AROOF also sounds superb and it proves just how far you can get without legato. Interestingly I find I prefer the nonlegato woodwinds patch in AROOF almost every time to the sparkling woodwinds expansion patch with legato. (I don’t have either of the other woodwinds expansions.)


----------



## easyrider (Dec 12, 2021)

tpoots said:


> The net result was (incl Aperture) a 50% off equivalency, which is about the best price you can ever get on Spitfire stuff.




I paid £279 for Symphonic Strings. £239 for Symphonic Brass and £219 for Symphonic Winds....

Nearly 60% off on EWC and many others...You can get better deals than 50% off with Spitfire.


----------



## blaggins (Dec 12, 2021)

easyrider said:


> I paid £279 for Symphonic Strings. £239 for Symphonic Brass and £219 for Symphonic Winds....
> 
> Nearly 60% off on EWC and many others...You can get better deals than 50% off with Spitfire.

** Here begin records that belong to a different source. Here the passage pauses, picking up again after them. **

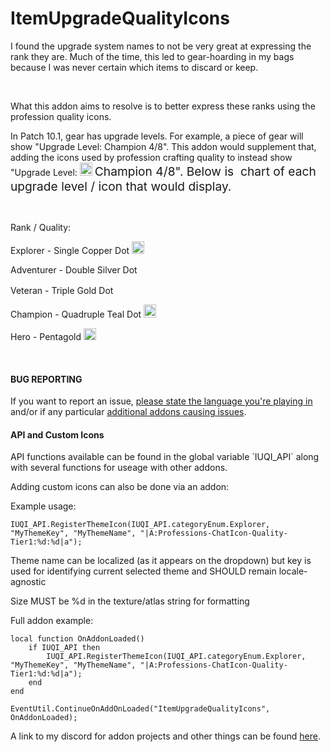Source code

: # ItemUpgradeQualityIcons


<p>I found the upgrade system names to not be very great at expressing the rank they are. Much of the time, this led to gear-hoarding in my bags because I was never certain which items to discard or keep.</p>
<p>&nbsp;</p>
<p>What this addon aims to resolve is to better express these ranks using the profession quality icons.</p>
<p>In Patch 10.1, gear has upgrade levels. For example, a piece of gear will show "Upgrade Level: Champion 4/8". This addon would supplement that, adding the icons used by profession crafting quality to instead show "Upgrade Level:&nbsp;<img src="https://wow.zamimg.com/uploads/screenshots/normal/1067034.png" alt="" width="20" height="21" />&nbsp;<span style="font-size: 1.2rem;">Champion 4/8". Below is&nbsp; chart of each upgrade level / icon that would display.</span></p>
<p>&nbsp;</p>
<p>Rank / Quality:</p>
<p>Explorer - Single Copper Dot&nbsp;<img src="https://wow.zamimg.com/uploads/screenshots/normal/1067031.png" alt="" width="20" height="20" /></p>
<p>Adventurer - Double Silver Dot&nbsp;<img src="https://wow.zamimg.com/uploads/screenshots/normal/1067032.png" alt="" width="20" height="11" /></p>
<p>Veteran - Triple Gold Dot&nbsp;<img src="https://wow.zamimg.com/uploads/screenshots/normal/1067033.png" alt="" width="20" height="16" /></p>
<p>Champion - Quadruple Teal Dot&nbsp;<img src="https://wow.zamimg.com/uploads/screenshots/normal/1067034.png" alt="" width="20" height="21" /></p>
<p>Hero - Pentagold&nbsp;<img src="https://wow.zamimg.com/uploads/screenshots/normal/1067035.png" alt="" width="20" height="19" /></p>
<p>&nbsp;</p>
<h4>BUG REPORTING</h4>
<p>If you want to report an issue, <span style="text-decoration: underline;">please state the language you're playing in</span> and/or if any particular <span style="text-decoration: underline;">additional addons causing issues</span>.</p>

<h4>API and Custom Icons</h4>
<p>API functions available can be found in the global variable `IUQI_API` along with several functions for useage with other addons.</p>
<p>Adding custom icons can also be done via an addon:</p>
<p>Example usage:</p>

`IUQI_API.RegisterThemeIcon(IUQI_API.categoryEnum.Explorer, "MyThemeKey", "MyThemeName", "|A:Professions-ChatIcon-Quality-Tier1:%d:%d|a");`

<p>Theme name can be localized (as it appears on the dropdown) but key is used for identifying current selected theme and SHOULD remain locale-agnostic</p>
<p>Size MUST be %d in the texture/atlas string for formatting</p>

<p>Full addon example:</p>

```
local function OnAddonLoaded()
	if IUQI_API then
		IUQI_API.RegisterThemeIcon(IUQI_API.categoryEnum.Explorer, "MyThemeKey", "MyThemeName", "|A:Professions-ChatIcon-Quality-Tier1:%d:%d|a");
	end
end

EventUtil.ContinueOnAddOnLoaded("ItemUpgradeQualityIcons", OnAddonLoaded);
```

A link to my discord for addon projects and other things can be found [here](https://discord.gg/tA4rrmjPp8).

Heh color me impressed. I was pretty stoked to have grabbed EWC at 50% during the spring Apex sale. I haven't seen sales that low on those libs, what's your strategy?


----------



## easyrider (Dec 12, 2021)

tpoots said:


> Heh color me impressed. I was pretty stoked to have grabbed EWC at 50% during the spring Apex sale. I haven't seen sales that low on those libs, what's your strategy?


Timing and buying in collections…I bought HZ strings few days before BF for 50% off in CH flash sale…HZ stuff was 30% off on BF etc…


----------



## handz (Dec 12, 2021)

doctoremmet said:


> Of course it can. Look at Blakus’ initial reaction video about AROOF. He adores it because he likes the _sound_ of it, and doesn’t worry about the lack of legato one bit. It’s all about context and use cases.


Sorry but library without legato is failed attempt. Nothing justifies this. Especially when it cost what it costs.


----------



## Trash Panda (Dec 12, 2021)

handz said:


> Sorry but library without legato is failed attempt. Nothing justifies this. Especially when it cost what it costs.


Yes, because a technique you only truly need 5%-10% of the time defines a library. 🤣


----------



## Bman70 (Dec 12, 2021)

Trash Panda said:


> Yes, because a technique you only truly need 5%-10% of the time defines a library. 🤣


I suspect it's usually non string players who become obsessed with legato. Not sure why. Maybe it makes them feel like they know an insider secret or something.


----------



## jbuhler (Dec 12, 2021)

Bman70 said:


> I suspect it's usually non string players who become obsessed with legato. Not sure why. Maybe it makes them feel like they know an insider secret or something.


I think many rely on legato to solve other sample problems.


----------



## chrisav (Dec 12, 2021)

These 3 INSANE TRICKS will make your compositions INSTANTLY BETTER 😱😱:

1) Legato; only articulation you'll ever need 😎
2) DRIP plugin; one click and it's instant magic
3) This FREE MIDI PACK with pro level chords that will make you stand out from the crowd


----------



## StillLife (Dec 12, 2021)

chrisav said:


> These 3 INSANE TRICKS will make your compositions INSTANTLY BETTER 😱😱:
> 
> 1) Legato; only articulation you'll ever need 😎
> 2) DRIP plugin; one click and it's instant magic
> 3) This FREE MIDI PACK with pro level chords that will make you stand out from the crowd


If I knew this when I started out, I would be a billionaire by now!


----------



## dzilizzi (Dec 12, 2021)

chrisav said:


> These 3 INSANE TRICKS will make your compositions INSTANTLY BETTER 😱😱:
> 
> 1) Legato; only articulation you'll ever need 😎
> 2) DRIP plugin; one click and it's instant magic
> 3) This FREE MIDI PACK with pro level chords that will make you stand out from the crowd


If only it were that simple.....


----------



## jaketanner (Dec 12, 2021)

easyrider said:


> I have SCS and haven’t upgraded to pro….because I don't feel I’m missing out much….
> 
> Spitfire has probably realised this in their sales and upgrades analysis and made the decision based on that.
> 
> There needs to be an incentive to buy pro….from spitfire POV.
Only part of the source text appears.